**EXERCISE BRIEF**
Among the entries below, find each line holding "standardized" and return it.

------------------------------------------------------------

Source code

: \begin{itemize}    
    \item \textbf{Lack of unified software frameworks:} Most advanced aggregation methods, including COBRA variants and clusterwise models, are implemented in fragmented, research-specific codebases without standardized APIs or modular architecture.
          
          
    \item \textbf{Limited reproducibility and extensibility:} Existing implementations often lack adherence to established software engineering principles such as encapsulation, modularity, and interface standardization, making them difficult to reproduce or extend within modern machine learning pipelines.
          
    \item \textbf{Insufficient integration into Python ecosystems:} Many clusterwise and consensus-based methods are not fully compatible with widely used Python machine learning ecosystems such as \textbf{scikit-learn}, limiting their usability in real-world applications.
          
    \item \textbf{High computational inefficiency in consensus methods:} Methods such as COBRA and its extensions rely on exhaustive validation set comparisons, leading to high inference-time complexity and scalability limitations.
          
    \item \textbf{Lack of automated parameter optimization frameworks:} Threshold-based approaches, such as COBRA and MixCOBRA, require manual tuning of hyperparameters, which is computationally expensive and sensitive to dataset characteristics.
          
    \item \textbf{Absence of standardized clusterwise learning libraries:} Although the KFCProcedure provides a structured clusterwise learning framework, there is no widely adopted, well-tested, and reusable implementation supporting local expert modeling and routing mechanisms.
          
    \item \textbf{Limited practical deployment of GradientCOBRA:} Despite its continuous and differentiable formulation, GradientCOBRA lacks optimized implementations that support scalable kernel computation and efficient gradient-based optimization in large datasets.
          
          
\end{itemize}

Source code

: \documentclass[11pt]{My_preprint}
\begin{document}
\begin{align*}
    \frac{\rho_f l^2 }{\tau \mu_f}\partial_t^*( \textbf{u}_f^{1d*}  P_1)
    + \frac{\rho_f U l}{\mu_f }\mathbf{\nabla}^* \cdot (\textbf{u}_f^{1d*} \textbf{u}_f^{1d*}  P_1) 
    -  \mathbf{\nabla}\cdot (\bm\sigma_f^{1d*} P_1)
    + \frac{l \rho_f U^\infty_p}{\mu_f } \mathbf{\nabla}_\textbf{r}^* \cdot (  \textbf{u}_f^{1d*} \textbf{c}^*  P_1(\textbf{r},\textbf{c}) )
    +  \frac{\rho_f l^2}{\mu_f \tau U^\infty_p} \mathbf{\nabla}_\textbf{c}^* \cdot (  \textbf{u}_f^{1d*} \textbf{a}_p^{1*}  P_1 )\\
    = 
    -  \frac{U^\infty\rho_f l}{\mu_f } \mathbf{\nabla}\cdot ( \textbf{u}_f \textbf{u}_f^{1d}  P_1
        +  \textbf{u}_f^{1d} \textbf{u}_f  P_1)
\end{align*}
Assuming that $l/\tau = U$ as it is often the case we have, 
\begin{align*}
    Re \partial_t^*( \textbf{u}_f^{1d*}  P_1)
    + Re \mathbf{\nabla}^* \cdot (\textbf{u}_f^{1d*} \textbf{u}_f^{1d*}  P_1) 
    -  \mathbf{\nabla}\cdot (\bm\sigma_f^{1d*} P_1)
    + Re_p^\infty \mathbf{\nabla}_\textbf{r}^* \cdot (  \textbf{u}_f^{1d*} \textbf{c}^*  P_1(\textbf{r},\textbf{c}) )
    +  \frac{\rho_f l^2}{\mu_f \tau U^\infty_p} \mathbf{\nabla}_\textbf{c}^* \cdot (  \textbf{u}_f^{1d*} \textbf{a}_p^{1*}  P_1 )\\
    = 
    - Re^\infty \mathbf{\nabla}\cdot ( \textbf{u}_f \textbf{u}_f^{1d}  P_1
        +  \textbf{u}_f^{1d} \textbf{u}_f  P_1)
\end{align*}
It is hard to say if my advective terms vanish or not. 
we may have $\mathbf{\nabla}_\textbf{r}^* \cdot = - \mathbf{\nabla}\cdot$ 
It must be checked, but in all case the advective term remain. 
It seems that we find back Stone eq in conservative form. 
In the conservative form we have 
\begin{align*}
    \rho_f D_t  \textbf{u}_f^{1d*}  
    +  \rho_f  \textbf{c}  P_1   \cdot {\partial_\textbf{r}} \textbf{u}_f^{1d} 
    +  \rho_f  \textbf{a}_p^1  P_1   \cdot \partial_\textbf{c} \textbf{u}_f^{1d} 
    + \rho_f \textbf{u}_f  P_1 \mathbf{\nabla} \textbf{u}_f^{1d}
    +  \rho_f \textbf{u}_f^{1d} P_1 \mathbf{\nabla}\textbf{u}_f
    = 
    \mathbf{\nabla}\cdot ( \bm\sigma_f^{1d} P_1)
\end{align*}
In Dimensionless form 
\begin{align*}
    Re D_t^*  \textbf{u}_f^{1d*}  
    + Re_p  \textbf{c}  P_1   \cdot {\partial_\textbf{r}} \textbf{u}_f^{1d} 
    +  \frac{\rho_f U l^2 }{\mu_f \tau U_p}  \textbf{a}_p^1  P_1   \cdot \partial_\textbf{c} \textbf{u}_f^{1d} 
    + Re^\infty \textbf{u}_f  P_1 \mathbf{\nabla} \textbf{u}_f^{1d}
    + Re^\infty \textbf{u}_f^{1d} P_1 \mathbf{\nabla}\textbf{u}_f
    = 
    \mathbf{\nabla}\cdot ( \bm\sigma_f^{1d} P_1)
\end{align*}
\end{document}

------------------------------------------------------------

**SOLVED PROBLEM**
    \item \textbf{Lack of unified software frameworks:} Most advanced aggregation methods, including COBRA variants and clusterwise models, are implemented in fragmented, research-specific codebases without standardized APIs or modular architecture.
    \item \textbf{Absence of standardized clusterwise learning libraries:} Although the KFCProcedure provides a structured clusterwise learning framework, there is no widely adopted, well-tested, and reusable implementation supporting local expert modeling and routing mechanisms.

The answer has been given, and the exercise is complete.